Would be interesting to test the actual performance of these two new(late)comers because a lot of home grown code can be removed in some applications by using CEP concepts …

First impression of VS 2010

Visual Studio 2010 Beta 1 is publically available and besides CLR/.Net 4.0 the IDE itself changes a bit:

  • The Visual Studio Shell 2010 is based on WPF, the first time Microsoft actually is using this in one of its own product.
  • Some features available in R# are now also directly supported by the IDE like symbol navigation and automatic implementation generation.
  • Silverlight and F# are integrated out of the box.
  • Historical debugging is an interesting new concept, the debugger now tracks certain events until you actually hit your break point.
  • Some basic support for UML was added.

All in all the switch to WPF gives the Visual Studio Shell new important graphical possibilities. WPF has also a big downside: it needs a lot more resources as the old forms, so you need a bit more graphical and computational power as with the current version. At least you will know why 2 or 4 cores are useful … The Team Foundation Server functionality will be also extended but as it looks the knew version is no improvement to the current one, which is not worth the money and effort, so it will be easier to invest in a working issue tracker, a build server, a test case management tool and a usable wiki. Integration is overrated if it is not usable in real projects effectively …

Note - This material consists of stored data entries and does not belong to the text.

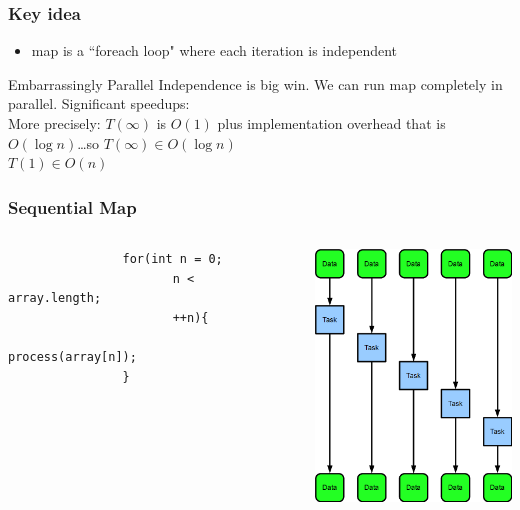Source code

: \documentclass[xcolor=dvipsnames]{beamer}
\begin{document}
	\begin{frame} \frametitle{Key idea}
		\begin{itemize}
			\item map is a ``foreach loop" \pause 
			\alert{where each iteration is independent} \pause
		\end{itemize}
		\begin{block}{Embarrassingly Parallel}
		Independence is big win.  We can run map completely in parallel.
		Significant speedups:\\More precisely: $T(\infty)$ is  $O(1)$ plus
		implementation overhead that is $O(\log{n})$\ldots so $T(\infty)
		\in O(\log n)$\\$T(1) \in O(n)$
		\end{block}
	\end{frame}
		
	\begin{frame}[fragile] \frametitle{Sequential Map}
		\begin{columns}
			\begin{column}{0.5\textwidth}
				\begin{verbatim}
				for(int n = 0;
					   n < array.length;
					   ++n){
					        process(array[n]);
				}
				\end{verbatim}
		    \end{column}
  			\begin{column}{0.5\textwidth}
				\includegraphics[width=60mm]{images/map_serial.png}
		    \end{column}
		\end{columns}
	\end{frame}
		
\end{document}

Microsoft CHESS for managed code available!

Presented on the PDC 2008, Microsoft has finally released the first version of the concurrency unit-testing tool CHESS. It was available already for Win32 applications but is now also available for managed Win32 code and integrated in Visual Studio 2008. Because CHESS is controlling all threads and their schedule while executing your code it will find “Heisenbugs”, means it is possible for the first time to build unit tests which are capable to test concurrency reliable.  This is a unique capability which I’ve not seen  in any other  test framework,  so it will be interesting to run it against some code of my own as well as from 3rd party libraries…
The only downside so far is that the Visual Studio version needed is the Team System one, because of the Microsoft unit test framework, which is not available to everyone. But Microsoft provides a trial version, valid until December 2009, as Virtual PC image so there is a way to use CHESS.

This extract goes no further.